A Ucrânia estava a castigar a Rússia não pela invasão em curso do país, mas por causa de um tema mais abstracto: armas autónomas.

O despique teve lugar na última terça-feira, durante a Convenção sobre Determinadas Armas Convencionais, um encontro da ONU em que delegados de todo o mundo discutiram um possível tratado sobre Sistemas de Armas Autónomas Letais, que tanto especialistas militares como activistas da paz dizem ser o futuro da guerra.

Citando restrições na atribuição de vistos que limitavam a participação da sua equipa, o delegado russo pediu que a reunião fosse cancelada, o que levou a denúncias da Ucrânia e de muitos outros países.
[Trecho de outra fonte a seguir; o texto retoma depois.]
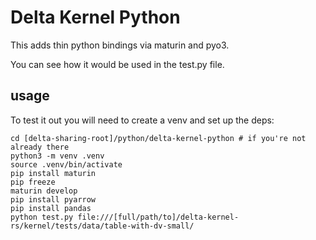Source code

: # Delta Kernel Python

This adds thin python bindings via maturin and pyo3.

You can see how it would be used in the test.py file.

## usage
To test it out you will need to create a venv and set up the deps:

    cd [delta-sharing-root]/python/delta-kernel-python # if you're not already there
    python3 -m venv .venv
    source .venv/bin/activate
    pip install maturin
    pip freeze
    maturin develop
    pip install pyarrow
    pip install pandas
    python test.py file:///[full/path/to]/delta-kernel-rs/kernel/tests/data/table-with-dv-small/
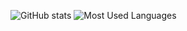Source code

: ![GitHub stats](https://github-readme-stats.vercel.app/api?username=Kogepan229) ![Most Used Languages](https://github-readme-stats.vercel.app/api/top-langs/?username=kogepan229&layout=compact&theme&hide=ShaderLab)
A escaramuça diplomática desenrolava-se em paralelo com a guerra na Ucrânia — ambientes mais requintados, apostas igualmente altas.

Armas autónomas a descrição genérica para algoritmos que ajudam a decidir onde e quando uma arma deve disparar estão entre as áreas mais problemáticas da guerra moderna, fazendo com que o ataque de um drone comandado por humanos pareça tão obsoleto quanto uma baioneta.

Os proponentes das armas autónomas argumentam que estas são nada menos que uma dádiva divina, que melhora a precisão e remove o erro humano e até mesmo o próprio nevoeiro da guerra.

Os críticos das armas e são muitos antecipam o desastre. Observam uma desumanização que abre a batalha a todos os tipos de erros gerados por máquinas cuja implacável eficiência digital a torna mais apocalíptica. Embora não haja sinais de que tais “robôs de guerra” tenham sido utilizados na Ucrânia, os críticos dizem que o que está a acontecer a Leste sugere que teremos pela frente campos de batalha mais sombrios.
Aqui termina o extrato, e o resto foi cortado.